(Rendered images with source text)
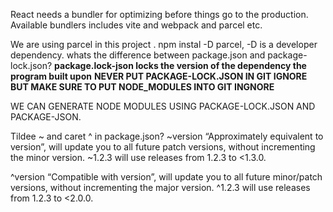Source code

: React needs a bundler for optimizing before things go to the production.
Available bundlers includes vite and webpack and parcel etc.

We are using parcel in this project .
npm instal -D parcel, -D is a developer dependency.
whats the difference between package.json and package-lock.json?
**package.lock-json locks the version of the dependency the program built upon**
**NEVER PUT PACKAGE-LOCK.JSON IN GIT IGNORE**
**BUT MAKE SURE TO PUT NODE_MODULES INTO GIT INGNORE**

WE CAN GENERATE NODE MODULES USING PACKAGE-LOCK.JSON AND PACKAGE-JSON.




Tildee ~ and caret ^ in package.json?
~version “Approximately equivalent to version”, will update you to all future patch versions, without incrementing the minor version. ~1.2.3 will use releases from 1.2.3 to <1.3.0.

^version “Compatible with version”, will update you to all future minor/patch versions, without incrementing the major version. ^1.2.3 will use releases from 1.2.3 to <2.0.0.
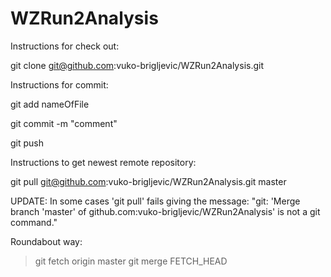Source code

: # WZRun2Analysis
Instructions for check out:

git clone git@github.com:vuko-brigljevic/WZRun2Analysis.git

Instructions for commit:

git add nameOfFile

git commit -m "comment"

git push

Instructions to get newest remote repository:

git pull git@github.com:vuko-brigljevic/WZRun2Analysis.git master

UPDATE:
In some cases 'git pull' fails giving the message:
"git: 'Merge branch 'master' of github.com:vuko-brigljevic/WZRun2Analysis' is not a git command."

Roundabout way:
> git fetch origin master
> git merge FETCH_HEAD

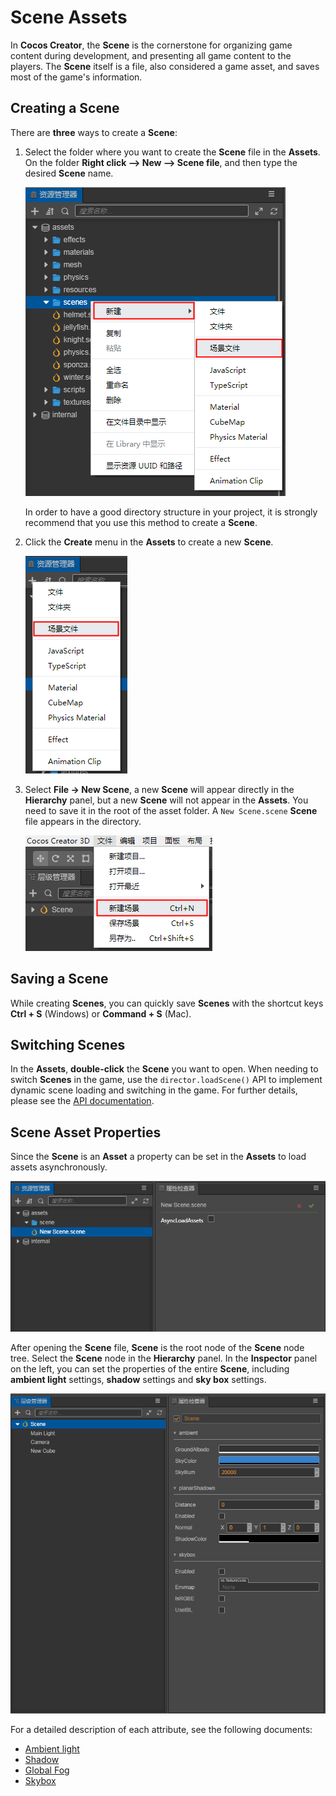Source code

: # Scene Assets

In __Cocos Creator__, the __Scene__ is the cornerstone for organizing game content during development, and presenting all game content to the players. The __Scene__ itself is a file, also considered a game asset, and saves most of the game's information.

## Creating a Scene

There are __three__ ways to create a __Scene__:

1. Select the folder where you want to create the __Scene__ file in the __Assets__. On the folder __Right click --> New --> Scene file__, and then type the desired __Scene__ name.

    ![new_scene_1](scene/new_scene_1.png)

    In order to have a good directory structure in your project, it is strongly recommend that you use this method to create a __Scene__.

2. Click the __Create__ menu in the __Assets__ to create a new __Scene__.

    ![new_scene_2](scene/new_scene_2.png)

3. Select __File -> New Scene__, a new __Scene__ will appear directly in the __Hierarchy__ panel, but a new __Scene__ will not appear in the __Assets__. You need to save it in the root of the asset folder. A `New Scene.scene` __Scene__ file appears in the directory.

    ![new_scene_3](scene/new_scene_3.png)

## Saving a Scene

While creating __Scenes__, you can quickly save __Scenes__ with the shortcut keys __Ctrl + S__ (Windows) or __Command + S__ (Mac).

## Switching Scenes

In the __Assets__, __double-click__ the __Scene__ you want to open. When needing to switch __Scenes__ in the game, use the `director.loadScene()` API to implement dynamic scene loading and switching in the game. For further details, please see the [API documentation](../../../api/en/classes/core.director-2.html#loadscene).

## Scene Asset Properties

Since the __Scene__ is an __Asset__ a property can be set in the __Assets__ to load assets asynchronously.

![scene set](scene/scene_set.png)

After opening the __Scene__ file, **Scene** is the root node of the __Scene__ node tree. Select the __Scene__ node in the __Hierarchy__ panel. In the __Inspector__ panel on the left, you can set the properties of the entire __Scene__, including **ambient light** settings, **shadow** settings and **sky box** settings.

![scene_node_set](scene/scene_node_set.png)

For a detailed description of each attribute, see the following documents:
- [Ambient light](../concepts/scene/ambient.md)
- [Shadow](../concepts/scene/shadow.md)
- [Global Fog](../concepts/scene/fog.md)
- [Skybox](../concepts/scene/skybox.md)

## YOUR TASK
Give back the entries above exactly as they stand. Leave the images out.

## TASK ANSWER
Source code

: React needs a bundler for optimizing before things go to the production.
Available bundlers includes vite and webpack and parcel etc.

We are using parcel in this project .
npm instal -D parcel, -D is a developer dependency.
whats the difference between package.json and package-lock.json?
**package.lock-json locks the version of the dependency the program built upon**
**NEVER PUT PACKAGE-LOCK.JSON IN GIT IGNORE**
**BUT MAKE SURE TO PUT NODE_MODULES INTO GIT INGNORE**

WE CAN GENERATE NODE MODULES USING PACKAGE-LOCK.JSON AND PACKAGE-JSON.




Tildee ~ and caret ^ in package.json?
~version “Approximately equivalent to version”, will update you to all future patch versions, without incrementing the minor version. ~1.2.3 will use releases from 1.2.3 to <1.3.0.

^version “Compatible with version”, will update you to all future minor/patch versions, without incrementing the major version. ^1.2.3 will use releases from 1.2.3 to <2.0.0.
Source code

: # WZRun2Analysis
Instructions for check out:

git clone git@github.com:vuko-brigljevic/WZRun2Analysis.git

Instructions for commit:

git add nameOfFile

git commit -m "comment"

git push

Instructions to get newest remote repository:

git pull git@github.com:vuko-brigljevic/WZRun2Analysis.git master

UPDATE:
In some cases 'git pull' fails giving the message:
"git: 'Merge branch 'master' of github.com:vuko-brigljevic/WZRun2Analysis' is not a git command."

Roundabout way:
> git fetch origin master
> git merge FETCH_HEAD

Source code

: # Scene Assets

In __Cocos Creator__, the __Scene__ is the cornerstone for organizing game content during development, and presenting all game content to the players. The __Scene__ itself is a file, also considered a game asset, and saves most of the game's information.

## Creating a Scene

There are __three__ ways to create a __Scene__:

1. Select the folder where you want to create the __Scene__ file in the __Assets__. On the folder __Right click --> New --> Scene file__, and then type the desired __Scene__ name.

    ![new_scene_1](scene/new_scene_1.png)

    In order to have a good directory structure in your project, it is strongly recommend that you use this method to create a __Scene__.

2. Click the __Create__ menu in the __Assets__ to create a new __Scene__.

    ![new_scene_2](scene/new_scene_2.png)

3. Select __File -> New Scene__, a new __Scene__ will appear directly in the __Hierarchy__ panel, but a new __Scene__ will not appear in the __Assets__. You need to save it in the root of the asset folder. A `New Scene.scene` __Scene__ file appears in the directory.

    ![new_scene_3](scene/new_scene_3.png)

## Saving a Scene

While creating __Scenes__, you can quickly save __Scenes__ with the shortcut keys __Ctrl + S__ (Windows) or __Command + S__ (Mac).

## Switching Scenes

In the __Assets__, __double-click__ the __Scene__ you want to open. When needing to switch __Scenes__ in the game, use the `director.loadScene()` API to implement dynamic scene loading and switching in the game. For further details, please see the [API documentation](../../../api/en/classes/core.director-2.html#loadscene).

## Scene Asset Properties

Since the __Scene__ is an __Asset__ a property can be set in the __Assets__ to load assets asynchronously.

![scene set](scene/scene_set.png)

After opening the __Scene__ file, **Scene** is the root node of the __Scene__ node tree. Select the __Scene__ node in the __Hierarchy__ panel. In the __Inspector__ panel on the left, you can set the properties of the entire __Scene__, including **ambient light** settings, **shadow** settings and **sky box** settings.

![scene_node_set](scene/scene_node_set.png)

For a detailed description of each attribute, see the following documents:
- [Ambient light](../concepts/scene/ambient.md)
- [Shadow](../concepts/scene/shadow.md)
- [Global Fog](../concepts/scene/fog.md)
- [Skybox](../concepts/scene/skybox.md)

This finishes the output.